Hi Andrew,
I see what you are asking about now. What you are seeing is the "performance bottleneck" that I mentioned around SSR (server side rendering). Any bot which cannot process Javascript will *only trigger SSR* (essentially they require each page to be translated into HTML on each request). That process *does require a number of requests* from the Server-Side Javascript to the REST API, which is what you are seeing in your logs.
(As a sidenote, since you are grepping in your Apache Logs you may also seeing a mix of Angular and REST API requests... when I was tracking requests, I was doing it in my browser and only viewing the direct REST API requests, which excludes things like requesting the images, CSS and Javascript files necessary to run the frontend.)
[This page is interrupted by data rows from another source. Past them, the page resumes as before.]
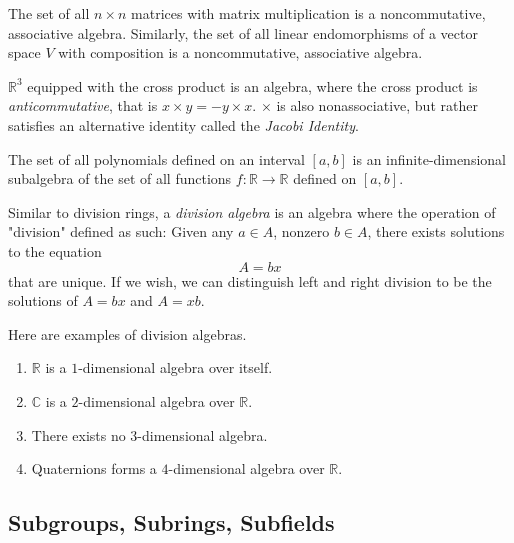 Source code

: \documentclass{article}
\begin{document}
\begin{example}
  The set of all $n \times n$ matrices with matrix multiplication is a noncommutative, associative algebra. Similarly, the set of all linear endomorphisms of a vector space $V$ with composition is a noncommutative, associative algebra. 
\end{example}

\begin{example}
  $\mathbb{R}^3$ equipped with the cross product is an algebra, where the cross product is \textit{anticommutative}, that is $x \times y = - y \times x$. $\times$ is also nonassociative, but rather satisfies an alternative identity called the \textit{Jacobi Identity}. 
\end{example}

\begin{example}
  The set of all polynomials defined on an interval $[a,b]$ is an infinite-dimensional subalgebra of the set of all functions $f: \mathbb{R} \longrightarrow \mathbb{R}$ defined on $[a,b]$.
\end{example}

\begin{definition}
  Similar to division rings, a \textit{division algebra} is an algebra where the operation of "division" defined as such: Given any $a \in A$, nonzero $b \in A$, there exists solutions to the equation
  \begin{equation}
    A = bx
  \end{equation}
  that are unique. If we wish, we can distinguish left and right division to be the solutions of $A = b x$ and $A = x b$. 
\end{definition}

\begin{definition}
  Here are examples of division algebras.
  \begin{enumerate}
    \item $\mathbb{R}$ is a $1$-dimensional algebra over itself. 
    \item $\mathbb{C}$ is a $2$-dimensional algebra over $\mathbb{R}$. 
    \item There exists no $3$-dimensional algebra. 
    \item Quaternions forms a $4$-dimensional algebra over $\mathbb{R}$. 
  \end{enumerate}
\end{definition}

\subsection{Subgroups, Subrings, Subfields}
\end{document}
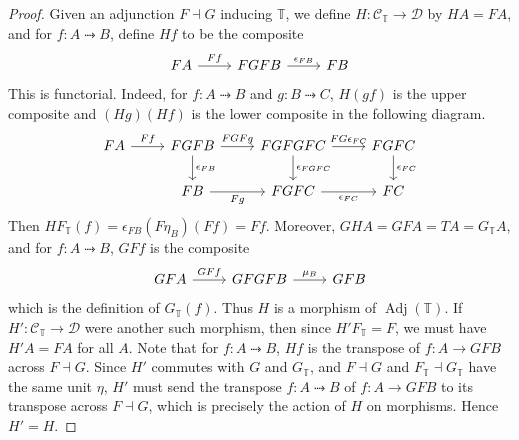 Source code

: \begin{proof}
    Given an adjunction \( F \dashv G \) inducing \( \mathbb T \), we define \( H : \mathcal C_{\mathbb T} \to \mathcal D \) by \( HA = FA \), and for \( f : A \rightdotarrow B \), define \( Hf \) to be the composite
\[\begin{tikzcd}
	FA & FGFB & FB
	\arrow["Ff", from=1-1, to=1-2]
	\arrow["{\epsilon_{FB}}", from=1-2, to=1-3]
\end{tikzcd}\]
This is functorial.
Indeed, for \( f : A \rightdotarrow B \) and \( g : B \rightdotarrow C \), \( H(gf) \) is the upper composite and \( (Hg)(Hf) \) is the lower composite in the following diagram.
\[\begin{tikzcd}
	FA & FGFB & FGFGFC & FGFC \\
	& FB & FGFC & FC
	\arrow["Ff", from=1-1, to=1-2]
	\arrow["FGFg", from=1-2, to=1-3]
	\arrow["{FG\epsilon_{FC}}", from=1-3, to=1-4]
	\arrow["{\epsilon_{FC}}", from=1-4, to=2-4]
	\arrow["{\epsilon_{FGFC}}", from=1-3, to=2-3]
	\arrow["{\epsilon_{FC}}"', from=2-3, to=2-4]
	\arrow["{\epsilon_{FB}}", from=1-2, to=2-2]
	\arrow["Fg"', from=2-2, to=2-3]
\end{tikzcd}\]
    Then \( HF_{\mathbb T}(f) = \epsilon_{FB} (F\eta_B) (Ff) = Ff \).
    Moreover, \( GHA = GFA = TA = G_{\mathbb T} A \), and for \( f : A \rightdotarrow B \), \( GFf \) is the composite
\[\begin{tikzcd}
	GFA & GFGFB & GFB
	\arrow["GFf", from=1-1, to=1-2]
	\arrow["{\mu_B}", from=1-2, to=1-3]
\end{tikzcd}\]
    which is the definition of \( G_{\mathbb T}(f) \).
    Thus \( H \) is a morphism of \( \operatorname{Adj}(\mathbb T) \).
    If \( H' : \mathcal C_{\mathbb T} \to \mathcal D \) were another such morphism, then since \( H' F_{\mathbb T} = F \), we must have \( H' A = FA \) for all \( A \).
    Note that for \( f : A \rightdotarrow B \), \( Hf \) is the transpose of \( f : A \to GFB \) across \( F \dashv G \).
    Since \( H' \) commutes with \( G \) and \( G_{\mathbb T} \), and \( F \dashv G \) and \( F_{\mathbb T} \dashv G_{\mathbb T} \) have the same unit \( \eta \), \( H' \) must send the transpose \( f : A \rightdotarrow B \) of \( f : A \to GFB \) to its transpose across \( F \dashv G \), which is precisely the action of \( H \) on morphisms.
    Hence \( H' = H \).
\end{proof}
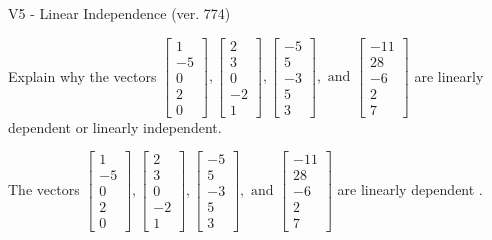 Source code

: \begin{exercise}
  \begin{exerciseTitle}V5 - Linear Independence (ver. 774)\end{exerciseTitle}
  \begin{exerciseStatement}
    Explain why the vectors \(\left[\begin{array}{r}
1 \\
-5 \\
0 \\
2 \\
0
\end{array}\right] , \left[\begin{array}{r}
2 \\
3 \\
0 \\
-2 \\
1
\end{array}\right] , \left[\begin{array}{r}
-5 \\
5 \\
-3 \\
5 \\
3
\end{array}\right] , \text{ and } \left[\begin{array}{r}
-11 \\
28 \\
-6 \\
2 \\
7
\end{array}\right]\) are linearly dependent or linearly independent.	


  \end{exerciseStatement}
  \begin{exerciseAnswer}
   The vectors \(\left[\begin{array}{r}
1 \\
-5 \\
0 \\
2 \\
0
\end{array}\right] , \left[\begin{array}{r}
2 \\
3 \\
0 \\
-2 \\
1
\end{array}\right] , \left[\begin{array}{r}
-5 \\
5 \\
-3 \\
5 \\
3
\end{array}\right] , \text{ and } \left[\begin{array}{r}
-11 \\
28 \\
-6 \\
2 \\
7
\end{array}\right]\) are 
  	 linearly dependent  .
  


  \end{exerciseAnswer}
\end{exercise} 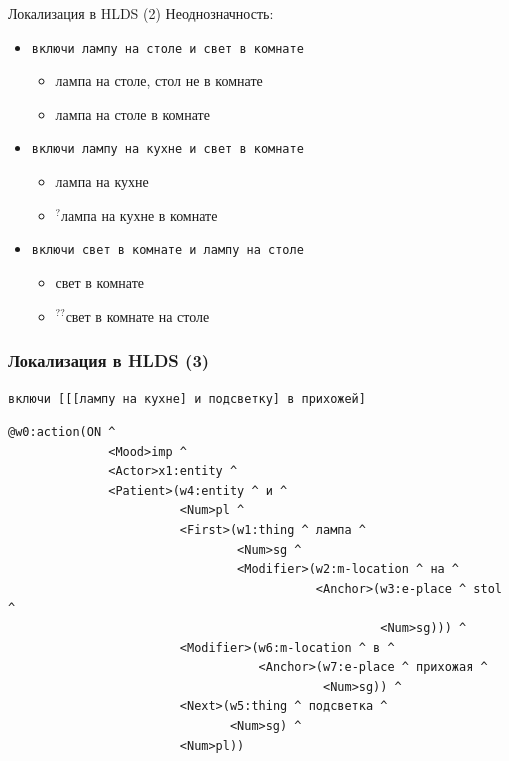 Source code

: \documentclass{beamer}
\begin{document}
\begin{frame}{Локализация в HLDS (2)}
Неоднозначность:\\
\bigskip
\begin{itemize}
	\item \texttt{включи лампу на столе и свет в комнате}
		\begin{itemize}
			\item {\footnotesize лампа на столе, стол не в комнате}
			\item {\footnotesize лампа на столе в комнате}
		\end{itemize}
	\bigskip
	\item \texttt{включи лампу на кухне и свет в комнате}
		\begin{itemize}
			\item {\footnotesize лампа на кухне}
			\item {\footnotesize $^?$лампа на кухне в комнате}
		\end{itemize}
	\bigskip
	\item \texttt{включи свет в комнате и лампу на столе}
		\begin{itemize}
			\item {\footnotesize свет в комнате}
			\item {\footnotesize $^{??}$свет в комнате на столе}
		\end{itemize}
\end{itemize}
\end{frame}

\begin{frame}[fragile]
\frametitle{Локализация в HLDS (3)}
\texttt{включи [[[лампу на кухне] и подсветку] в прихожей]}\\
\begin{center}
{\scriptsize \begin{verbatim}
@w0:action(ON ^ 
              <Mood>imp ^ 
              <Actor>x1:entity ^ 
              <Patient>(w4:entity ^ и ^ 
                        <Num>pl ^ 
                        <First>(w1:thing ^ лампа ^ 
                                <Num>sg ^ 
                                <Modifier>(w2:m-location ^ на ^ 
                                           <Anchor>(w3:e-place ^ stol ^ 
                                                    <Num>sg))) ^ 
                        <Modifier>(w6:m-location ^ в ^ 
                                   <Anchor>(w7:e-place ^ прихожая ^ 
                                            <Num>sg)) ^ 
                        <Next>(w5:thing ^ подсветка ^ 
                               <Num>sg) ^ 
                        <Num>pl))
\end{verbatim}
}                        
\end{center}
\end{frame}
\end{document}

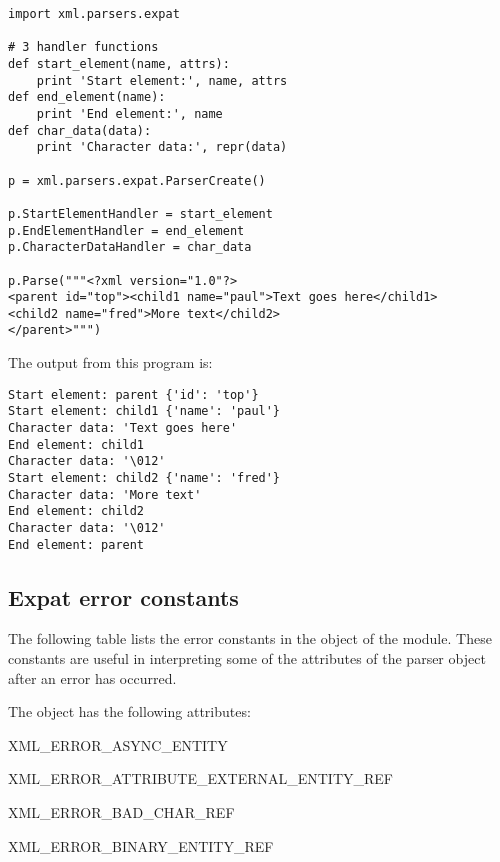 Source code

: \begin{verbatim}
import xml.parsers.expat

# 3 handler functions
def start_element(name, attrs):
    print 'Start element:', name, attrs
def end_element(name):
    print 'End element:', name
def char_data(data):
    print 'Character data:', repr(data)

p = xml.parsers.expat.ParserCreate()

p.StartElementHandler = start_element
p.EndElementHandler = end_element
p.CharacterDataHandler = char_data

p.Parse("""<?xml version="1.0"?>
<parent id="top"><child1 name="paul">Text goes here</child1>
<child2 name="fred">More text</child2>
</parent>""")
\end{verbatim}

The output from this program is:

\begin{verbatim}
Start element: parent {'id': 'top'}
Start element: child1 {'name': 'paul'}
Character data: 'Text goes here'
End element: child1
Character data: '\012'
Start element: child2 {'name': 'fred'}
Character data: 'More text'
End element: child2
Character data: '\012'
End element: parent
\end{verbatim}


\subsection{Expat error constants \label{expat-errors}}

The following table lists the error constants in the
 object of the  module.  These
constants are useful in interpreting some of the attributes of the
parser object after an error has occurred.

The  object has the following attributes:

\begin{datadesc}{XML_ERROR_ASYNC_ENTITY}
\end{datadesc}

\begin{datadesc}{XML_ERROR_ATTRIBUTE_EXTERNAL_ENTITY_REF}
\end{datadesc}

\begin{datadesc}{XML_ERROR_BAD_CHAR_REF}
\end{datadesc}

\begin{datadesc}{XML_ERROR_BINARY_ENTITY_REF}
\end{datadesc}

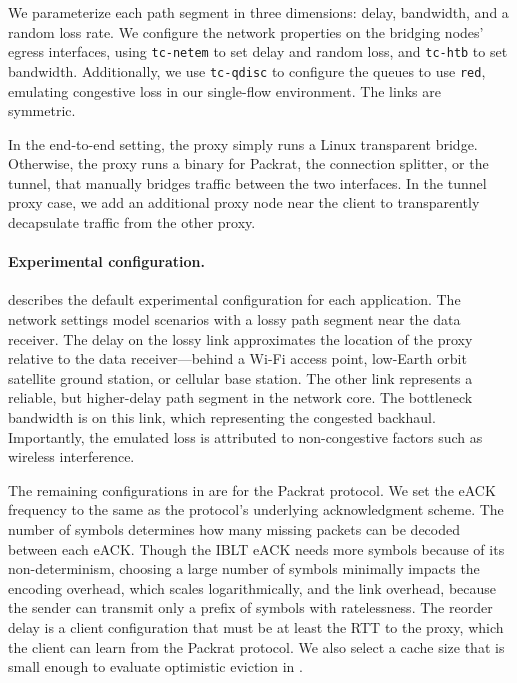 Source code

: We parameterize each path segment in three dimensions: delay, bandwidth, and a
random loss rate. We configure the network properties on the bridging nodes’
egress interfaces, using \texttt{tc-netem} to set delay and random loss,
and \texttt{tc-htb} to set bandwidth. Additionally, we use \texttt{tc-qdisc} to
configure the queues to use \texttt{red}, emulating congestive loss in our
single-flow environment. The links are symmetric.

In the end-to-end setting, the proxy simply runs a Linux transparent bridge.
Otherwise, the
proxy runs a binary for Packrat, the connection splitter, or the tunnel, that
manually bridges traffic between the two interfaces.
In the tunnel proxy case, we add an additional proxy
node near the client to transparently decapsulate traffic from the other
proxy.



\paragraph{Experimental configuration.}

 describes the default experimental configuration
for each application. The network settings model scenarios with a lossy path
segment near the data receiver. The delay on the lossy link approximates the
location of the proxy relative to the data receiver---behind a Wi-Fi access
point, low-Earth orbit satellite ground station, or cellular base station.
The other link represents a reliable, but higher-delay path segment in the
network core. The bottleneck bandwidth is on this link, which
representing the congested backhaul. Importantly, the emulated loss is
attributed to non-congestive factors such as wireless interference.

The remaining configurations in  are for the Packrat
protocol. We set the eACK frequency to the same as the protocol's underlying
acknowledgment scheme. The number of symbols determines how many missing
packets can be decoded between each eACK. Though the IBLT eACK needs more symbols
because of its non-determinism, choosing a large number of symbols minimally
impacts the encoding overhead, which scales logarithmically, and the link
overhead, because the sender can transmit only a prefix of symbols
with ratelessness.
The reorder delay is a client configuration that
must be at least the RTT to the proxy, which the client can learn from the Packrat
protocol. We also select a cache size that is small enough to evaluate
optimistic eviction in .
When you access the page initially, you are also triggering SSR (server side rendering) for the first page you access. But, then your browser switches you quickly to CSR (client side rendering). Bots may *never* switch to CSR because they cannot process the Javascript required to switch to CSR... in which case every request may be SSR and result in a larger number of REST API requests.
As I linked to previously, we have ways to minimize the SSR processing (but it never goes away entirely) documented on our "
Performance Tuning DSpace" page.
One option listed there is to "Limit which pages are processed by SSR": This will ensure only some pages in your site undergo SSR, while others *ignore* SSR requests. This essentially limits which pages bots can access (but only if the bot doesn't understand how to process Javascript).
Another option listed there is to "Turn on caching of SSR pages": This essentially caches the generated HTML for specific pages and serves later bot requests with a cached copy of that page. This can also be achieved via external tools (e.g. Apache has some caching plugins I believe that do a similar thing). This essentially means the first bot will make a larger number of those REST API requests, but later bots may make *zero requests* (until the cached page times out and needs to be refreshed).
In summary, the behavior you are seeing is a side effect of SSR & the fact that bots trigger SSR *heavily*. The tips above can help lessen the number of times bots will trigger SSR, but it won't go away entirely. (And, as I noted previously, some AI bots are getting much smarter and may find ways to bypass those settings on that Performance Tuning DSpace page, especially by performing client side rendering themselves.)
I hope that helps better explain what you are seeing.